Many of us excel at scheduling bouts of daily exercise to be “healthy”, but we often fall short on the hours of light physical activity that should be filling the rest of our time, and too often replace it with sedentary screen time


My boyfriend in university was a competitive national-level runner. His daily exercise schedule was painfully set in stone, it always started before sunrise with a morning run and ended with an evening workout (aka more running). He was slim, muscular, and was a model of the stereotypical image of “health”. But living with him, a different story was revealed. The bulk of his day was actually far from balanced, he spent hours eating Cheerios and watching TV, he loathed walking any distance, I never once saw him ride a bicycle, and he would never ever take the stairs instead of the elevator. He was lazy as could be, except for those 2 hours of the day- when he exercised at superhuman intensities. This is just one of many first-hand experiences that have made me question my perception of what healthy actually looks like.


Are the shredded cross-fitters flipping tractor tires across industrial parking lots on the right path? Or the mama boot campers steamrolling every hill in sight with toddlers in tow? Or is it the slender pilates enthusiasts who are doing acrobatics while leashed to shockingly expensive reformers? Who actually embodies the social construct we call healthy? Let’s be real, who am I to judge? All I am here to say is that when it comes to being “healthy”, balance is paramount, and many of us are lacking it.
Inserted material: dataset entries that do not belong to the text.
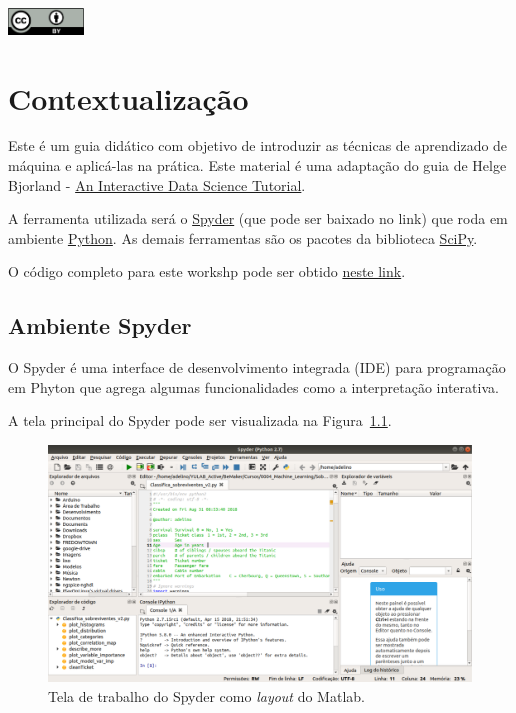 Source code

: \documentclass[a4paper,12pt]{report}
\begin{document}
\vspace{1cm}
\begin{center}
\includegraphics[keepaspectratio, width=2cm]{CC-BY_icon.pdf}
\end{center}

\pagebreak
\thispagestyle{empty}

\chapter{Contextualização}

Este é um guia didático com objetivo de introduzir as técnicas de aprendizado de máquina e aplicá-las na prática. Este material é uma adaptação do guia de Helge Bjorland - \href{https://www.kaggle.com/helgejo/an-interactive-data-science-tutorial}{An Interactive Data Science Tutorial}.

A ferramenta utilizada será o \href{https://pypi.org/project/spyder/}{Spyder} (que pode ser baixado no link) que roda em ambiente \href{https://www.python.org/}{Python}. As demais ferramentas são os pacotes da biblioteca \href{https://www.scipy.org/}{SciPy}. 

O código completo para este workshp pode ser obtido \href{www.cefala.org/~adelino/adelinocpp/YuLab/Workshop/WS_MachineLearning_v2.py}{neste link}.

\section{Ambiente Spyder}

O Spyder é uma interface de desenvolvimento integrada (IDE) para programação em Phyton que agrega algumas funcionalidades como a interpretação interativa.

A tela principal do Spyder pode ser visualizada na Figura~\ref{Fig:Spyder_Tela_01}.

\begin{figure}[h]
	\includegraphics[keepaspectratio, width=\textwidth]{Spyder_tela_01.pdf}
	\caption{Tela de trabalho do Spyder como \textit{layout} do Matlab.}
	\label{Fig:Spyder_Tela_01}
\end{figure}
\end{document}
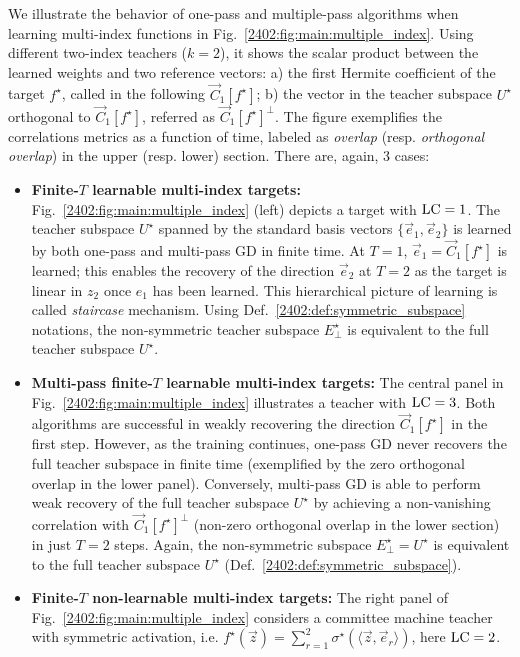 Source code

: We illustrate the behavior of one-pass and multiple-pass algorithms when learning multi-index functions in Fig.~\ref{2402:fig:main:multiple_index}. Using different two-index teachers ($k=2$), it shows the scalar product between the learned weights and two reference vectors: a) the first Hermite coefficient of the target $f^\star$, called in the following $\vec{C}_1[f^\star]$; b) the vector in the teacher subspace $U^\star$ orthogonal to $\vec{C}_1[f^\star]$, referred as $\vec{C}_1[f^\star]^\perp$. The figure exemplifies the correlations metrics as a function of time, labeled as \textit{overlap} (resp. \textit{orthogonal overlap}) in the upper (resp. lower) section. There are, again, 3 cases:
\begin{itemize}
    \item  \textbf{Finite-$T$ learnable multi-index targets:} Fig.~\ref{2402:fig:main:multiple_index} (left)  depicts a target with $\rm LC  = 1$.  The teacher subspace $U^\star$ spanned by the standard basis vectors $\{\vec e_1, \vec e_2\}$ is learned by both one-pass and multi-pass GD in finite time. At $T = 1$, $\vec e_1 = \vec{C}_1[f^\star]$ is learned; this enables the recovery of the direction $\vec e_2$ at $T = 2$ as the target is linear in $z_2$ once $e_1$ has been learned. This hierarchical picture of learning is called \textit{staircase} mechanism. Using Def.~\ref{2402:def:symmetric_subspace} notations, the non-symmetric teacher subspace $E^\star_\perp$ is equivalent to the full teacher subspace $U^\star$.
    \item \textbf{Multi-pass finite-$T$ learnable multi-index targets:}
    The central panel in Fig.~\ref{2402:fig:main:multiple_index} illustrates a teacher with $\rm LC =3$. Both algorithms are successful in weakly recovering the direction $\vec C_1[f^\star]$ in the first step. However, as the training continues, one-pass GD never recovers the full teacher subspace in finite time (exemplified by the zero orthogonal overlap in the lower panel). Conversely, multi-pass GD is able to perform weak recovery of the full teacher subspace $U^\star$ by achieving a non-vanishing correlation with $\vec C_1[f^\star]^\perp$ (non-zero orthogonal overlap in the lower section) in just $T=2$ steps. Again, the non-symmetric subspace $E_\perp^\star = U^\star$  is equivalent to the full teacher subspace $U^\star$ (Def.~\ref{2402:def:symmetric_subspace}).
    \item \textbf{Finite-$T$ non-learnable multi-index targets:} The right panel of Fig.~\ref{2402:fig:main:multiple_index} considers a committee machine teacher with symmetric activation, i.e. $f^\star(\vec z) = \sum_{r=1}^2 \sigma^\star \left(\langle \vec z, \vec e_r\rangle \right)$, here $\rm LC = 2$. 

\end{itemize}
Just recently CSEP’s national guidelines have been updated to remind the general public, myself included, that being healthy is an around-the-clock affair and just exercising is not enough.





New Canadian Society for Exercise Physiology Movement Guidelines

In late 2020, the Canadian Society for Exercise Physiology (CSEP) released new 24-hour movement guidelines. Guys, guidelines don’t usually get me excited, I am more of a loosey-goosey gal that loathes boundaries, so hear me out. The changes CSEP has made are extra special because they are current, honest, and leave just enough room for your imagination. So let’s dive in, first, the usual suspects are addressed; do a couple of strength sessions a week and at least 150 minutes of moderate to vigorous activity. But then they touch on the benefits of getting optimal sleep, dropping the excess screen time, decreasing your “on the butt” time, and upping your “general moving around” in lifetime. These are the parameters that we have all needed, the ones that our FitBits are not picking up. These guidelines highlight more of the HOW, the qualitative aspects that can actually shift our health trajectory for the better.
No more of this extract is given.